Persoalan ini sebenarnya merupakan kelanjutan dari diskusi panjang mengenai revisi Undang-Undang Nomor 12 Tahun 2006 tentang Kewarganegaraan. Sebelumnya, para diaspora telah aktif menyuarakan tuntutan mengenai kewarganegaraan ganda agar mereka tetap bisa berkontribusi bagi tanah air tanpa kehilangan hak hukum di negara tempat mereka mencari nafkah. Namun, tanggapan pemerintah yang justru menaikkan tarif pelepasan status dianggap sebagai langkah yang tidak simpatik dan kontraproduktif.
Kritik Terhadap Efektivitas Pelayanan Publik Pemerintah
Sejumlah narasumber menyatakan bahwa mereka merasa pemerintah mengabaikan hak-hak dasar warga negara sebelum mereka memutuskan untuk pergi. Pihak otoritas sering kali menuntut nasionalisme tanpa memberikan timbal balik berupa rasa aman dan kemudahan birokrasi. Kenaikan tarif ini seolah-olah menjadi hukuman bagi mereka yang mencari kehidupan lebih baik di luar negeri, padahal kontribusi ekonomi melalui remitansi tetap mengalir deras ke kantong negara.

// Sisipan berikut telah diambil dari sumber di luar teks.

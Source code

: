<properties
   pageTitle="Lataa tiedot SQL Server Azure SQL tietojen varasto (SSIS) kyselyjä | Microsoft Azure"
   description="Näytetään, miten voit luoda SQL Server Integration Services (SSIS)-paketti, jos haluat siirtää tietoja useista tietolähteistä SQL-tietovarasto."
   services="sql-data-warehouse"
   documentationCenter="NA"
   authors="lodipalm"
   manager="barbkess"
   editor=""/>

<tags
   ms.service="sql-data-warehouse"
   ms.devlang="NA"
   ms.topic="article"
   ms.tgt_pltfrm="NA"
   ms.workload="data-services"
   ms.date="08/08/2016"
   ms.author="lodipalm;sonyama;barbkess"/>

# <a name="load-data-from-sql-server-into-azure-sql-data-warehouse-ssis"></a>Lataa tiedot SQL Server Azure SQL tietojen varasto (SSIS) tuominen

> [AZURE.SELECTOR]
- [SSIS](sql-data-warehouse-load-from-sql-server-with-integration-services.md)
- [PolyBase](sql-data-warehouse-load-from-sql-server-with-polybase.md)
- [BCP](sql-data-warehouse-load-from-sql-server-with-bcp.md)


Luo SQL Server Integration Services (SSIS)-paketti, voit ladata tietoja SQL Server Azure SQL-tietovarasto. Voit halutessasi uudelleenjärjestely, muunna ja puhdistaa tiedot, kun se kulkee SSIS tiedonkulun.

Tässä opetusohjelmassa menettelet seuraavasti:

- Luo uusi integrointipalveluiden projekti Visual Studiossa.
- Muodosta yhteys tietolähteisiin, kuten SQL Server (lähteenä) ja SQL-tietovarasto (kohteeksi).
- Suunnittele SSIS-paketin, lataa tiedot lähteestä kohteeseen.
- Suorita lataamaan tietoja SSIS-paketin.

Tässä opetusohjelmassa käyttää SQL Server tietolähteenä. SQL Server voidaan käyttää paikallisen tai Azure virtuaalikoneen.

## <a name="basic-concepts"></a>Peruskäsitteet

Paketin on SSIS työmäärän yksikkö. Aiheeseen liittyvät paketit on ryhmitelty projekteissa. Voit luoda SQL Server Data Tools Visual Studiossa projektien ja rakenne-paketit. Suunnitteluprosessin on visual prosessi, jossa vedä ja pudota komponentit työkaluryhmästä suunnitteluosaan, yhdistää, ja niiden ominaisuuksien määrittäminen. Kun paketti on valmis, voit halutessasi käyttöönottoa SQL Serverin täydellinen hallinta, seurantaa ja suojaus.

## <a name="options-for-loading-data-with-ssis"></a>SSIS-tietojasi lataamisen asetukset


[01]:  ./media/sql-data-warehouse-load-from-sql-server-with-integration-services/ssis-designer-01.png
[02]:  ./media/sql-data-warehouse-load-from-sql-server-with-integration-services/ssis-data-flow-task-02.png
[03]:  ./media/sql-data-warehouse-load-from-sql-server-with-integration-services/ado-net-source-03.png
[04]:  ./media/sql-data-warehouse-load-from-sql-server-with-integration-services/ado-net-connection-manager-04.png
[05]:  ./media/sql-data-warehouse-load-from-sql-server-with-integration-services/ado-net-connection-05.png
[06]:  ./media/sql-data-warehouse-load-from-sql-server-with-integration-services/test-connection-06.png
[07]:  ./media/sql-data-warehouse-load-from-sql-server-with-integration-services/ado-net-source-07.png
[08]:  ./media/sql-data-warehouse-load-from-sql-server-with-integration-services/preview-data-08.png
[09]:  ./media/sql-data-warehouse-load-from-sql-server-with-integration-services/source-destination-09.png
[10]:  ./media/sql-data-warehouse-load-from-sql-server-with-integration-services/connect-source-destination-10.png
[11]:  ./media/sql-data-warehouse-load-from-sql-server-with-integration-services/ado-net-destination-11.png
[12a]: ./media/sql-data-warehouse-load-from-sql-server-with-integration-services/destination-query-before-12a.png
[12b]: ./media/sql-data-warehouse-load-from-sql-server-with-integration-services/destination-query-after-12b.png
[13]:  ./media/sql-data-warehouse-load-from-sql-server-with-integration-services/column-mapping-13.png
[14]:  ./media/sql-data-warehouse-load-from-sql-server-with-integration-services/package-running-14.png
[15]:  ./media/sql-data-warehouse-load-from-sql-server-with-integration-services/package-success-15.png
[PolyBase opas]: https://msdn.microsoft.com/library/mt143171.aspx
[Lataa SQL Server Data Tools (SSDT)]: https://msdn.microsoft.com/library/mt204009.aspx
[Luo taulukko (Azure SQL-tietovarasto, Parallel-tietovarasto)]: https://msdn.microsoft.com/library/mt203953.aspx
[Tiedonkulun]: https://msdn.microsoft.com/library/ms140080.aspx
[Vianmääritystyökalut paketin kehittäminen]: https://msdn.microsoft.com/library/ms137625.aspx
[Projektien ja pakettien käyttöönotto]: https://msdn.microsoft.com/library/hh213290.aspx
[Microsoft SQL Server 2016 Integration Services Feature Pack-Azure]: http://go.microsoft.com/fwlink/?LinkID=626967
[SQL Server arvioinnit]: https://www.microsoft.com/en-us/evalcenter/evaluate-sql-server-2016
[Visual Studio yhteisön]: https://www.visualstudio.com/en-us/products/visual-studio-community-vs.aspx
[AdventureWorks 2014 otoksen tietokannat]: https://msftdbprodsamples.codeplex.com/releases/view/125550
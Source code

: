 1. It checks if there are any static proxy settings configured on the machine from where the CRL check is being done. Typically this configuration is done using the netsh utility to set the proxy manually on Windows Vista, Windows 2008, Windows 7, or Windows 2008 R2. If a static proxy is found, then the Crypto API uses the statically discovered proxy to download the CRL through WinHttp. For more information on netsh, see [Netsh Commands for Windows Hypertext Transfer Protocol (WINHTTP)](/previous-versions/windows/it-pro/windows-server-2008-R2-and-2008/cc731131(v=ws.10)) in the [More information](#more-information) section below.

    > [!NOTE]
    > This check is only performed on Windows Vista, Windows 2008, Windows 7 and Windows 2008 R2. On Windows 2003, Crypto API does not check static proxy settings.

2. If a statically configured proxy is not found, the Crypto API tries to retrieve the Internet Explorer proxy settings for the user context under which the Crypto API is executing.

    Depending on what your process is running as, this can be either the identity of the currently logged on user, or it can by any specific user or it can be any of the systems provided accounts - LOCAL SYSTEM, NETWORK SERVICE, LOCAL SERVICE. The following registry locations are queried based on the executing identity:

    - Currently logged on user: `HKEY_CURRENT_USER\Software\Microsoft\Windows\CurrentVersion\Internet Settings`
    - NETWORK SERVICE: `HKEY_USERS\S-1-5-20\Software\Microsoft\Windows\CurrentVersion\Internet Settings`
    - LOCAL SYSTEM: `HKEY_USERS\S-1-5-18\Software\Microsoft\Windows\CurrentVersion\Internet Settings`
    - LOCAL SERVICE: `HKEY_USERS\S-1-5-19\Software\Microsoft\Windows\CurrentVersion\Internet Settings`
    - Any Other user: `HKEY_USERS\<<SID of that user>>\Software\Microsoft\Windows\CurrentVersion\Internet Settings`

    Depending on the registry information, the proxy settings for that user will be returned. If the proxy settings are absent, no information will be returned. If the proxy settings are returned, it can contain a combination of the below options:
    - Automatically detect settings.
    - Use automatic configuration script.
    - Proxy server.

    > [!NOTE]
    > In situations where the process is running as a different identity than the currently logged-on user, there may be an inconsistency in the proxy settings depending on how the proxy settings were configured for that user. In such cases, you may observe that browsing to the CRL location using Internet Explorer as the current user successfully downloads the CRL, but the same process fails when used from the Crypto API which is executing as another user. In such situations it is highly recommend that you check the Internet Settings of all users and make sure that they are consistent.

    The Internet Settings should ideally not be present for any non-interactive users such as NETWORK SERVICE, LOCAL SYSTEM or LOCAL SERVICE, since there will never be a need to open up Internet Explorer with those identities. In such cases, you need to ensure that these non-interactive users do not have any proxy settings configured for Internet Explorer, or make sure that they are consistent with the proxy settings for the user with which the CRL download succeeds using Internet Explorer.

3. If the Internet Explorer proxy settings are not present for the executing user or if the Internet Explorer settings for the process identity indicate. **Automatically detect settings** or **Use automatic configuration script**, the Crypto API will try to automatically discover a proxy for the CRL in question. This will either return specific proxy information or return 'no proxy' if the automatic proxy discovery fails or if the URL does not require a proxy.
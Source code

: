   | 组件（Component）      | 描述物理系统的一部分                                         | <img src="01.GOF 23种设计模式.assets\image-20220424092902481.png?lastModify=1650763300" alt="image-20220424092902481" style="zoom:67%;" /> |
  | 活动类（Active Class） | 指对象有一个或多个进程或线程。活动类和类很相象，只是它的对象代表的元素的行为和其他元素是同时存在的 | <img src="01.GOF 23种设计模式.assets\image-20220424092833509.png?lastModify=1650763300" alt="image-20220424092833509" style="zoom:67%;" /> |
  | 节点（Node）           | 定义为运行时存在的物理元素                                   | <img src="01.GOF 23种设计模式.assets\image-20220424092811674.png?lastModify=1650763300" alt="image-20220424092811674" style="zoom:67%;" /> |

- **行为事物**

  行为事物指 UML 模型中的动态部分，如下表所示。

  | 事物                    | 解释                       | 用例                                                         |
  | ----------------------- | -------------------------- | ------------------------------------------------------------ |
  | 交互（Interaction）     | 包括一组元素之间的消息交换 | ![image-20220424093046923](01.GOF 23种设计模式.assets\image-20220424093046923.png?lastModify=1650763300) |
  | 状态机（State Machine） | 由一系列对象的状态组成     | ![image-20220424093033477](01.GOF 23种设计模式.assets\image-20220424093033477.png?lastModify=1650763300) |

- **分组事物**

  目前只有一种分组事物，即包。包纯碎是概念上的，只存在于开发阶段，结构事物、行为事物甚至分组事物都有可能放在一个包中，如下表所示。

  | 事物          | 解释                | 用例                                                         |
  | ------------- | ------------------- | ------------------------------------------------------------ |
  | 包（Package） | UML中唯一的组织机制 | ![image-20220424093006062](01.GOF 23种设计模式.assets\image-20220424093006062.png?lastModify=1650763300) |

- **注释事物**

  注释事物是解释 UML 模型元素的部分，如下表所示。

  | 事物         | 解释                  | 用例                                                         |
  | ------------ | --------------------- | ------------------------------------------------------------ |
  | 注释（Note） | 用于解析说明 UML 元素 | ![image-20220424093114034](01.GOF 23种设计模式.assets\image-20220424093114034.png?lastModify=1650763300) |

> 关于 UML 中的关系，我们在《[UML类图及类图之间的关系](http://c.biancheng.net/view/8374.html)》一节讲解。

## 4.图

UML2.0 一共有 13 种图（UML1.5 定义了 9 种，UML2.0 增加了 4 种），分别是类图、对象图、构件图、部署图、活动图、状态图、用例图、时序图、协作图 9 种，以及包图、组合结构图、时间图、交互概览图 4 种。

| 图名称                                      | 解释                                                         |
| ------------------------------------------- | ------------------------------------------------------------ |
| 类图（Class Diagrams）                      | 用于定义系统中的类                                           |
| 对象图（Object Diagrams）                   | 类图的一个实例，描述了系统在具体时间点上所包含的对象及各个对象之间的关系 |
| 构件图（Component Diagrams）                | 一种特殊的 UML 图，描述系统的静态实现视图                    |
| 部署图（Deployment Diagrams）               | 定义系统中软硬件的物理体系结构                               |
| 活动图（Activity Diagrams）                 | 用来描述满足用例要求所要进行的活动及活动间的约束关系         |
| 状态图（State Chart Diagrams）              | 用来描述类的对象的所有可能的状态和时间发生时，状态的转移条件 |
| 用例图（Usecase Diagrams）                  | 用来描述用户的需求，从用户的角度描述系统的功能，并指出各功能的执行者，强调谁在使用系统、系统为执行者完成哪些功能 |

Pengamat kebijakan publik menilai bahwa kebijakan ini mencerminkan cara pandang birokrasi yang masih mengedepankan aspek komersial daripada pelayanan. Jika pemerintah serius ingin mempertahankan talenta terbaiknya, langkah yang tepat bukanlah mempersulit proses administrasi keluar, melainkan memperbaiki ekosistem dalam negeri agar WNI merasa bangga dan terlindungi tetap memegang paspor Indonesia. Tanpa perbaikan fundamental, kenaikan tarif ini hanya akan menambah tumpukan kekecewaan diaspora terhadap tanah kelahirannya sendiri.